* EXERCISE BRIEF
Please keep to the lines below from the one with "for Monte-Carlo med" through the one with "i Monte-Carlo. Det", and restate them word for word, ends included.

__________________________________________________

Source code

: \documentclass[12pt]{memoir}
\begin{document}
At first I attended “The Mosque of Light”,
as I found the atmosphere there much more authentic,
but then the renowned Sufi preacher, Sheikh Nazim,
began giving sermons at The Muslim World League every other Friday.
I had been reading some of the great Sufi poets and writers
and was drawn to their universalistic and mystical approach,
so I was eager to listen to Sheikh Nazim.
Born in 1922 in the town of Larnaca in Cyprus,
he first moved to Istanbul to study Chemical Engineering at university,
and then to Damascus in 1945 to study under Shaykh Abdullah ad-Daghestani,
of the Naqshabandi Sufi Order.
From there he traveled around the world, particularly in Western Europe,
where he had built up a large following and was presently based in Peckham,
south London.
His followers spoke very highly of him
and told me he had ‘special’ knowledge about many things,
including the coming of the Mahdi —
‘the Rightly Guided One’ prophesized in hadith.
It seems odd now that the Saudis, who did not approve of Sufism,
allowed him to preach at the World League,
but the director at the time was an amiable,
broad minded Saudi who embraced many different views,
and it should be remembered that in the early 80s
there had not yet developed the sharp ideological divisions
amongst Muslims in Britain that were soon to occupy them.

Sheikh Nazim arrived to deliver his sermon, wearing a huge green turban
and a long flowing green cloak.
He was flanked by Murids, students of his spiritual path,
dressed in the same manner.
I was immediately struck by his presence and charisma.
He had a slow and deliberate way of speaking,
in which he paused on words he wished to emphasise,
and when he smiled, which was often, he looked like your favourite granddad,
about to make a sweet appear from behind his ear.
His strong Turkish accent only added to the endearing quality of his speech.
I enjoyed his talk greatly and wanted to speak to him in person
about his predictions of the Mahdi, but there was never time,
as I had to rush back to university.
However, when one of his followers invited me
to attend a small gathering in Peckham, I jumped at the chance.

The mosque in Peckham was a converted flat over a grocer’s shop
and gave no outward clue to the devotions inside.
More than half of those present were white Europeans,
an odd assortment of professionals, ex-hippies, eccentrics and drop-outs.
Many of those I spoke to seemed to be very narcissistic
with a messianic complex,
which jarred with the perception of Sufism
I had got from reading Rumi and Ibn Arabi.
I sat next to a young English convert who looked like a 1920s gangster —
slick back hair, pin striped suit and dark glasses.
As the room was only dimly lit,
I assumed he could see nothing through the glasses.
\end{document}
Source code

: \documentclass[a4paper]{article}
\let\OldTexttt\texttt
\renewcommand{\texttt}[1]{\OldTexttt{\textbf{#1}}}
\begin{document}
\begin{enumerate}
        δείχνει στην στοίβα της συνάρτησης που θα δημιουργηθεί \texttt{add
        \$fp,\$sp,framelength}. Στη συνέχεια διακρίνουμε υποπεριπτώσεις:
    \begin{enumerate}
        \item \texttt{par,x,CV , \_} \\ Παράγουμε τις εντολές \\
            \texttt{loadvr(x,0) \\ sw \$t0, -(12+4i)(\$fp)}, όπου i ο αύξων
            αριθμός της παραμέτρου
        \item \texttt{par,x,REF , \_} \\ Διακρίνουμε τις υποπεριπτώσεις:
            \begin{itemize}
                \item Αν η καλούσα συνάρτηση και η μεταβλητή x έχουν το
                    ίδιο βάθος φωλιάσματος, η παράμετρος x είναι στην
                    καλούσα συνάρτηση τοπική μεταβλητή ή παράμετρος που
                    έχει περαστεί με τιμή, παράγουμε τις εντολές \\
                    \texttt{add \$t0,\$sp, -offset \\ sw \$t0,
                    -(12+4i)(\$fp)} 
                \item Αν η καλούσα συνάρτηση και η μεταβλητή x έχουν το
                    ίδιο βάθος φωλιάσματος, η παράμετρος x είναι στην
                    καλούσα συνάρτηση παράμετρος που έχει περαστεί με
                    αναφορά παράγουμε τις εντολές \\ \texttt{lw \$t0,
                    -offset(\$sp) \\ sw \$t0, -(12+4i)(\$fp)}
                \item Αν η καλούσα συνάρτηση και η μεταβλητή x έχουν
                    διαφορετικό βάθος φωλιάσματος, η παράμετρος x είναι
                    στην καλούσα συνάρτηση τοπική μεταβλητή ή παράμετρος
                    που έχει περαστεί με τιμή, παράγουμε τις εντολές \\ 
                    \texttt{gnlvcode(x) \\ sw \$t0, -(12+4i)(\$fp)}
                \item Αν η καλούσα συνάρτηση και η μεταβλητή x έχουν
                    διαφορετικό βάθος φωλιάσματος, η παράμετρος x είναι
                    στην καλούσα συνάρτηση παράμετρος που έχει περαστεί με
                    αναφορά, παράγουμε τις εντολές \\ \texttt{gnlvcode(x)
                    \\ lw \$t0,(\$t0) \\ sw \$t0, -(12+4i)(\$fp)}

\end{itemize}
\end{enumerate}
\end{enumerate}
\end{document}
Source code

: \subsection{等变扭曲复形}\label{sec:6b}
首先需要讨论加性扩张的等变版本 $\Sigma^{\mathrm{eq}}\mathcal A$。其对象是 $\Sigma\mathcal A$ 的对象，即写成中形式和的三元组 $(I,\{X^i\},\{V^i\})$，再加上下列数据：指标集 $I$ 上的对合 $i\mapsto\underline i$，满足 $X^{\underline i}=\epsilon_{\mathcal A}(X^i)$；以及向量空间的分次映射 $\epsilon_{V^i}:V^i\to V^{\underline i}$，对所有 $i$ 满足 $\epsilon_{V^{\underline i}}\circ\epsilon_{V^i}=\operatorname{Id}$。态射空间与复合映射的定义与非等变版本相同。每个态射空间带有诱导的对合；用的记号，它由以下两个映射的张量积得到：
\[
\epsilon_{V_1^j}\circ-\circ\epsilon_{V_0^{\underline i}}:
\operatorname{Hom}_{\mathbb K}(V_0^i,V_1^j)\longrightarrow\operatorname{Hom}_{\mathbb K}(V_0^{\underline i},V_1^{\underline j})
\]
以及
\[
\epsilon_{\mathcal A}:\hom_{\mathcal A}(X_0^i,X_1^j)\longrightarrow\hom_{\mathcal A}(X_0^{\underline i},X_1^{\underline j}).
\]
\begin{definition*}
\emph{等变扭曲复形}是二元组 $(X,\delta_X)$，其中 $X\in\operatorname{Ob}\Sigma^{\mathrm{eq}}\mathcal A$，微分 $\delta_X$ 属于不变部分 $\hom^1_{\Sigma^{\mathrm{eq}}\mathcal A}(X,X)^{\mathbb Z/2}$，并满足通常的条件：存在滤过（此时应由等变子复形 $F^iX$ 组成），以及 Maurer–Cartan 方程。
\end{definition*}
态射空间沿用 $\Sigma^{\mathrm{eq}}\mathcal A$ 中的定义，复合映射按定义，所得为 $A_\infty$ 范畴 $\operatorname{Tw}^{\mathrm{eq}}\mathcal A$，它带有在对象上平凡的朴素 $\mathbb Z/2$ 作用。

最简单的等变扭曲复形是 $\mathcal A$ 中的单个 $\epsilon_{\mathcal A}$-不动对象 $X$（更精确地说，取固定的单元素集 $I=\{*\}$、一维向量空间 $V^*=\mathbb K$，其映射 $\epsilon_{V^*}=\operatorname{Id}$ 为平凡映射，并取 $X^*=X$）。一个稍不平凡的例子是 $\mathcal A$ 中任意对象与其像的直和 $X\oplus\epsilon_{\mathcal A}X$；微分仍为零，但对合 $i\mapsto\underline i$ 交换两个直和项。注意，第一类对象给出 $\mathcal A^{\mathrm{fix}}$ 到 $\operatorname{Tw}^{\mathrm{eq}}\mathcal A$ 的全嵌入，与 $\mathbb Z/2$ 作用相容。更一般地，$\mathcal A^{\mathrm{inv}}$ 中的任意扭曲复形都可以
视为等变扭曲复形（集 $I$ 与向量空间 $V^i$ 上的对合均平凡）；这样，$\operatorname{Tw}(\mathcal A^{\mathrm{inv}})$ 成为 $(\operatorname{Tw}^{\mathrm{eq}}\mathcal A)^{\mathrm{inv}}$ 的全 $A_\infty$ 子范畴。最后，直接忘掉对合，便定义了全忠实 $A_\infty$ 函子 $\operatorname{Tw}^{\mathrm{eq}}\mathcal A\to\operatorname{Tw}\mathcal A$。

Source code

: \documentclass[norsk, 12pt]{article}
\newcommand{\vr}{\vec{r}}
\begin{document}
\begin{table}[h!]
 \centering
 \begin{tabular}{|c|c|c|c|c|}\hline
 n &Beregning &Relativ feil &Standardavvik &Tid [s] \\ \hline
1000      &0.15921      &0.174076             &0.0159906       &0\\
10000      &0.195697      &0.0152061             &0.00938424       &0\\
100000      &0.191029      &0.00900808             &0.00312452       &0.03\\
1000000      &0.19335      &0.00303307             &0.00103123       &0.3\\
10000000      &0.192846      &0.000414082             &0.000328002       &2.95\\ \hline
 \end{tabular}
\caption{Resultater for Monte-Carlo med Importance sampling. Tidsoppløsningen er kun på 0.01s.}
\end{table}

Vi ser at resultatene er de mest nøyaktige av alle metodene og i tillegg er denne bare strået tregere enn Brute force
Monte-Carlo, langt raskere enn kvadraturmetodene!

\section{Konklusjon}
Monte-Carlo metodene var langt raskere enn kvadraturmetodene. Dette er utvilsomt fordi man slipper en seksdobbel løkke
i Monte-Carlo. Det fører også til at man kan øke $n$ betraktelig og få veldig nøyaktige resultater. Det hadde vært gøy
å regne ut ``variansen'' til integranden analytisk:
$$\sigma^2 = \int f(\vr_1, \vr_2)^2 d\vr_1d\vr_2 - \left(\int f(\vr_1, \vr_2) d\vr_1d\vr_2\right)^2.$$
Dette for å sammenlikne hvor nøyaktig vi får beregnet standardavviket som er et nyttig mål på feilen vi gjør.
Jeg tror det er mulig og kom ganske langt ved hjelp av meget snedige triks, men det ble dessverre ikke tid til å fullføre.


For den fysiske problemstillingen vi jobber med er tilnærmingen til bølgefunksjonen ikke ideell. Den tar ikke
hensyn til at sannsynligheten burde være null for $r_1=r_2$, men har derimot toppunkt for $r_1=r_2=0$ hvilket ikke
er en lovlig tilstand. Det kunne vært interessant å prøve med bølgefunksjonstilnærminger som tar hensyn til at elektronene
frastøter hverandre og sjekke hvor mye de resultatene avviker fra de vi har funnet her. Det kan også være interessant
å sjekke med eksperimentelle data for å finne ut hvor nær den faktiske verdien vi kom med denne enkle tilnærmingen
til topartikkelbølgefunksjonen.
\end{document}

__________________________________________________

* ANSWER TO THIS EXERCISE
\caption{Resultater for Monte-Carlo med Importance sampling. Tidsoppløsningen er kun på 0.01s.}
\end{table}

Vi ser at resultatene er de mest nøyaktige av alle metodene og i tillegg er denne bare strået tregere enn Brute force
Monte-Carlo, langt raskere enn kvadraturmetodene!

\section{Konklusjon}
Monte-Carlo metodene var langt raskere enn kvadraturmetodene. Dette er utvilsomt fordi man slipper en seksdobbel løkke
i Monte-Carlo. Det fører også til at man kan øke $n$ betraktelig og få veldig nøyaktige resultater. Det hadde vært gøy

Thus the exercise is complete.